Once the line with "store the compacted trie." is found, return it along with every line after it, exactly, through the end of the material.
- - - - -
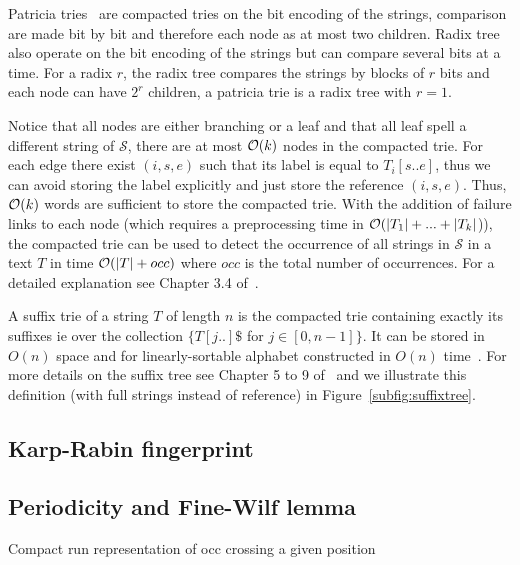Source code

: Patricia tries~\cite{morrison1968patricia} are compacted tries on the bit encoding of the strings, comparison are made bit by bit and therefore each node as at most two children. Radix tree also operate on the bit encoding of the strings but can compare several bits at a time. For a radix $r$, the radix tree compares the strings by blocks of $r$ bits and each node can have $2^r$ children, a patricia trie is a radix tree with $r=1$.

Notice that all nodes are either branching or a leaf and that all leaf spell a different string of $\mathcal{S}$, there are at most $\mathcal{O}(k)$ nodes in the compacted trie.
For each edge there exist $(i,s,e)$ such that its label is equal to $T_i[s .. e]$, thus we can avoid storing the label explicitly and just store the reference $(i,s,e)$.
Thus, $\mathcal{O}(k)$ words are sufficient to store the compacted trie.
%
With the addition of failure links to each node (which requires a preprocessing time in $\mathcal{O}(|T_1| + ... +|T_k|$)), the compacted trie can be used to detect the occurrence of all strings in $\mathcal{S}$ in a text $T$ in time $\mathcal{O}(|T|+occ)$ where $occ$ is the total number of occurrences. For a detailed explanation see Chapter 3.4 of~\cite{Gusfield1997}. 


A suffix trie of a string $T$ of length $n$ is the compacted trie containing exactly its suffixes ie over the collection $\{T[j..]\$$ for $ j \in [0,n-1] \}$. It can be stored in $O(n)$ space and for linearly-sortable alphabet constructed in $O(n)$ time~\cite{Farach1997}. For more details on the suffix tree see Chapter 5 to 9 of~\cite{Gusfield1997} and we illustrate this definition (with full strings instead of reference) in Figure~\ref{subfig:suffixtree}.




\subsection{Karp-Rabin fingerprint}

\subsection{Periodicity and Fine-Wilf lemma}
Compact run representation of occ crossing a given position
- - - - -
### SOLUTION TO THIS PROBLEM
Thus, $\mathcal{O}(k)$ words are sufficient to store the compacted trie.
%
With the addition of failure links to each node (which requires a preprocessing time in $\mathcal{O}(|T_1| + ... +|T_k|$)), the compacted trie can be used to detect the occurrence of all strings in $\mathcal{S}$ in a text $T$ in time $\mathcal{O}(|T|+occ)$ where $occ$ is the total number of occurrences. For a detailed explanation see Chapter 3.4 of~\cite{Gusfield1997}. 


A suffix trie of a string $T$ of length $n$ is the compacted trie containing exactly its suffixes ie over the collection $\{T[j..]\$$ for $ j \in [0,n-1] \}$. It can be stored in $O(n)$ space and for linearly-sortable alphabet constructed in $O(n)$ time~\cite{Farach1997}. For more details on the suffix tree see Chapter 5 to 9 of~\cite{Gusfield1997} and we illustrate this definition (with full strings instead of reference) in Figure~\ref{subfig:suffixtree}.




\subsection{Karp-Rabin fingerprint}

\subsection{Periodicity and Fine-Wilf lemma}
Compact run representation of occ crossing a given position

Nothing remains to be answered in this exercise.